My name is Kelly and I’m an Occupational Therapist working in an industrial setting (folks working on a production line making cars) I’m married to my best friend and we have 2 beautiful daughters. My husband is the one who found the books, Breaking the vicious cycle (Gottschall) and Raman Prasad’s Colitis and Me, along with his SCD cookbook.
Since I have been on the SCD, my symptoms have been greatly reduced. Before that, I would go to the bathroom between 3 and 6 x day (sometimes more depending on if something really tore me up), always loose (still are actually that hasn’t changed from being on the diet…yet), very urgent, tons of bloating and gas. I tell people, some know because they’ve been around me and have heard it themselves, but I would liken the sounds that my gut would make, to the sound of drain pipes with fluid running through them, like they just got unclogged! It sounded terrible! That has been gone since I have been on the Specific Carbohydrate Diet.
I was diagnosed with celiac disease and lactose intolerance in 2006 and UC in 2008.
My problems started around the age of 30, and were kicked into full gear after my pregnancies. I haven’t had the severity of some of the problems I have read about, like hospitalizations, steroids etc., I just was feeling pretty lousy and going to the bathroom WAY too much, I figured I needed to do something about it. Having both CD and UC, I could never tell what was bothering me, so the SCD sounded promising for that fact – it really helps with figuring that out.
I always thought when I was younger, please don’t let me have digestion(mainly poop) issues. Well as life goes, you sometimes don’t get what you wish for. Now I am just wishing that I can stop this from getting any worse. My 2 biggest fears: colon cancer and having a colostomy bag!!
For the venting part of this forum, it sucks being limited in what we can eat! I mean you go to a grocery store and only about 10% of the food is ok for us to eat. (that’s a statement about all the crap that’s out there as well, but that is another story) I have found myself at times very envious of those who can eat whatever they want with no regard to their digestion, when EVERYTHING we eat we have to think how is that going to affect my digestion? It’s just a huge adjustment to get used to and I wasn’t even eating “bad”. The SCD has helped tremendously with frequency, urgency, gas, bloating and overall feeling blah in regards to digestion. It has also helped me to understand the digestion process and what is really going on, to understand that even some “good” foods aren’t good for people like us. Frankly, many foods people eat are not good for them either, they just may not have the symptoms that we have. The diet is very limiting but that’s kinda the point, to break the cycle by limiting the digestion process and I’m hoping for continued healing. It has not been easy, but I have been feeling much better on it.
Questions for Others -
1. Anyone else out there with both diseases?

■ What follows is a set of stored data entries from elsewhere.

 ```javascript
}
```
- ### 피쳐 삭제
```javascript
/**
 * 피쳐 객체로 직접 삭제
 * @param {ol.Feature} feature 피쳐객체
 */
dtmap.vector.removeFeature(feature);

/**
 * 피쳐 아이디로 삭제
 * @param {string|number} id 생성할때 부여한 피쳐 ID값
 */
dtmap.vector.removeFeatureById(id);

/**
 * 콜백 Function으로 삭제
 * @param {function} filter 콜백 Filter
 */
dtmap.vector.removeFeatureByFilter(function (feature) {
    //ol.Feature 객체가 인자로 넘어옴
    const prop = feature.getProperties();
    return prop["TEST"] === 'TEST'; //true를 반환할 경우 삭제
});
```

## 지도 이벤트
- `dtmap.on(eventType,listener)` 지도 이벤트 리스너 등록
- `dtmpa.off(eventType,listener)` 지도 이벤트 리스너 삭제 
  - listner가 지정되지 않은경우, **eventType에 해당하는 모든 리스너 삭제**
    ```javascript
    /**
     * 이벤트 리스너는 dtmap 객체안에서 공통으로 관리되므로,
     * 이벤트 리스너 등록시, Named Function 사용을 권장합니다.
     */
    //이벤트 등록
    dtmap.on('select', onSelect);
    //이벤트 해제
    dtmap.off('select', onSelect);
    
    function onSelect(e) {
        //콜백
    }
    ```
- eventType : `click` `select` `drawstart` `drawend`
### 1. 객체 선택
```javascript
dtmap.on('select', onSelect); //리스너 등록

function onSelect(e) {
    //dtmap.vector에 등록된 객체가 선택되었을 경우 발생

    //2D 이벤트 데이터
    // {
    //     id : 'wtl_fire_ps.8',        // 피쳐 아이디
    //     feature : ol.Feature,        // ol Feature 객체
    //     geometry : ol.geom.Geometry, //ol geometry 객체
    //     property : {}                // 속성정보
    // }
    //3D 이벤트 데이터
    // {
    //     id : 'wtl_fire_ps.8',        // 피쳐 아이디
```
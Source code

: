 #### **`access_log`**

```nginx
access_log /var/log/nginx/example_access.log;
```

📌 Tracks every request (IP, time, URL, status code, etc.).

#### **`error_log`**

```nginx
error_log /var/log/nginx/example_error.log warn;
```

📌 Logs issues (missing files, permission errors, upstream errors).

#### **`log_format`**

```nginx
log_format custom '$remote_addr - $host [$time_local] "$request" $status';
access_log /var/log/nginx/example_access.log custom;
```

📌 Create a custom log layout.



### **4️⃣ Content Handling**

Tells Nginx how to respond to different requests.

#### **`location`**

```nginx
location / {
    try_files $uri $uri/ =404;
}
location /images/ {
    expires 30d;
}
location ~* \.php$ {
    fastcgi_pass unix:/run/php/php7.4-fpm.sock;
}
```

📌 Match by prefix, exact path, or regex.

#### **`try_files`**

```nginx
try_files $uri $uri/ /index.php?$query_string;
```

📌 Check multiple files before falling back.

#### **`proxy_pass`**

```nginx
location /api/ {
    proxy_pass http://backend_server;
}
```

2. Anyone on the SCD, if so, how long before you had normal BM’s? ( I know it’s different for everyone, but just some approximate range)
3. Anyone allergic to dairy? if so, how did you know it was dairy and not something else? is it the casein protein that people are allergic to?
4. On the diet, I have had a cup of tea, with lemon and honey – do you think that will affect things badly?
Where I’d Like to Be in 1 Year:
I personally thought the asacol made my gas worse since it’s a time released pill, the coating had to make it’s way through your entire digestive system to be released in the colon, and it always ended up coming out the other end. That just did not seem right.
I feel lucky that I never ended up taking steroids, I think I was dead set against that. But had my symptoms been worse I don’t know.